» **THE TASK**
Exactly the lines from the one containing "Source code" through the one containing "improved annotation consistency." in the listing below are to be copied, with the pictures left out.

» **GIVEN INFORMATION**
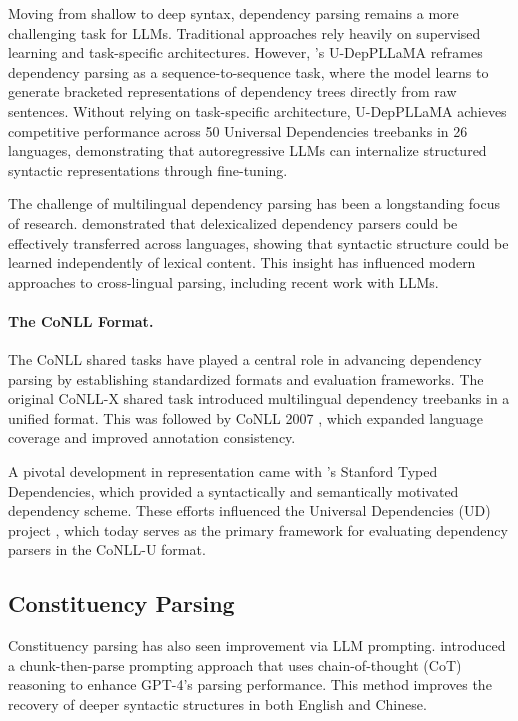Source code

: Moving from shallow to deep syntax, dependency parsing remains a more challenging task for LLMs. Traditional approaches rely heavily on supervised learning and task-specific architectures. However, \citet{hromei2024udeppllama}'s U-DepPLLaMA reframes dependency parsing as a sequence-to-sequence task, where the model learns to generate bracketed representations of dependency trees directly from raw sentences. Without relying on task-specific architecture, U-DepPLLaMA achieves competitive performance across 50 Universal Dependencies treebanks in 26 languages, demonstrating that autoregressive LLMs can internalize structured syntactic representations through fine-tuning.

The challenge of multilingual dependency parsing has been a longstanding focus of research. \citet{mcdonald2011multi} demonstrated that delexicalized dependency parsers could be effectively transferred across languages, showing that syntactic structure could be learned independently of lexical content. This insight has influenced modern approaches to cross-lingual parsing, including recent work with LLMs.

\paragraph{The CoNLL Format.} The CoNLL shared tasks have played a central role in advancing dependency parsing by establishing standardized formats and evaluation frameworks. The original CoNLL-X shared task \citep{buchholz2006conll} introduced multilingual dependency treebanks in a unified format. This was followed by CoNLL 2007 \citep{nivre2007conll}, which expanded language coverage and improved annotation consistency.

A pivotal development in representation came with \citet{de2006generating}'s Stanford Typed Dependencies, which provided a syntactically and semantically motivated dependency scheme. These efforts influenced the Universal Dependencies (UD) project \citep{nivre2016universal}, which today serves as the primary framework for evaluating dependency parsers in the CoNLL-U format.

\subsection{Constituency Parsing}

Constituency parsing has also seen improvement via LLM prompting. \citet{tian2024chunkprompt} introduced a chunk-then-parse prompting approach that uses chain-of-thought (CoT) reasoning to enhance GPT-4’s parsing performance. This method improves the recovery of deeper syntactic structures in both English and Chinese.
* * *
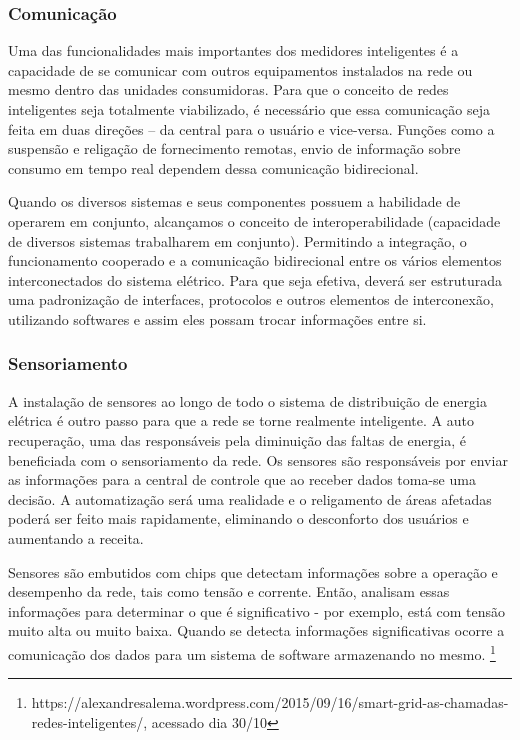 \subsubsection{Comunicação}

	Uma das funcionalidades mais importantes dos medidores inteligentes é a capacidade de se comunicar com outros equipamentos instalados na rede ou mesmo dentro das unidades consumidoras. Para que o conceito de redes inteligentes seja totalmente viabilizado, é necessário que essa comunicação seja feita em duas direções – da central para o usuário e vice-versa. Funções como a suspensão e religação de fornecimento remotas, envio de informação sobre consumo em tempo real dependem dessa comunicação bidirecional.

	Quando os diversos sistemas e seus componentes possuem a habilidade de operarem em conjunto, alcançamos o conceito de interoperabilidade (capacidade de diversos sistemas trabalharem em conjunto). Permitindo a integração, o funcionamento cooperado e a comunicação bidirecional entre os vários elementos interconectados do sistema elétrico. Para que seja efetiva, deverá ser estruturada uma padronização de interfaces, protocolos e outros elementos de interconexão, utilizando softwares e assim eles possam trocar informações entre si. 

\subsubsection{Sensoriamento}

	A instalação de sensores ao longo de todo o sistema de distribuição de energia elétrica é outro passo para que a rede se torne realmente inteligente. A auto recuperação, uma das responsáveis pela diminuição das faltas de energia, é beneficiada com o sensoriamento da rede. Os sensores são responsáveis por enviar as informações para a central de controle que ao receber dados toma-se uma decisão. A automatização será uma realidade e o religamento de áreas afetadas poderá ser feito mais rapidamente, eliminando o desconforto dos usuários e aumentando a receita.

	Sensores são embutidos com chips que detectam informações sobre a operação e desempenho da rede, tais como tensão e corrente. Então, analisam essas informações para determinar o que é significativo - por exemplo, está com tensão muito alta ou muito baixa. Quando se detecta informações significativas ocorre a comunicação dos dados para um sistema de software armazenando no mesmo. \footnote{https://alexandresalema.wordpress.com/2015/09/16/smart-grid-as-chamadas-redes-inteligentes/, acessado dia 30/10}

» **OUTPUT OF THE EXERCISE**
Source code

: Moving from shallow to deep syntax, dependency parsing remains a more challenging task for LLMs. Traditional approaches rely heavily on supervised learning and task-specific architectures. However, \citet{hromei2024udeppllama}'s U-DepPLLaMA reframes dependency parsing as a sequence-to-sequence task, where the model learns to generate bracketed representations of dependency trees directly from raw sentences. Without relying on task-specific architecture, U-DepPLLaMA achieves competitive performance across 50 Universal Dependencies treebanks in 26 languages, demonstrating that autoregressive LLMs can internalize structured syntactic representations through fine-tuning.

The challenge of multilingual dependency parsing has been a longstanding focus of research. \citet{mcdonald2011multi} demonstrated that delexicalized dependency parsers could be effectively transferred across languages, showing that syntactic structure could be learned independently of lexical content. This insight has influenced modern approaches to cross-lingual parsing, including recent work with LLMs.

\paragraph{The CoNLL Format.} The CoNLL shared tasks have played a central role in advancing dependency parsing by establishing standardized formats and evaluation frameworks. The original CoNLL-X shared task \citep{buchholz2006conll} introduced multilingual dependency treebanks in a unified format. This was followed by CoNLL 2007 \citep{nivre2007conll}, which expanded language coverage and improved annotation consistency.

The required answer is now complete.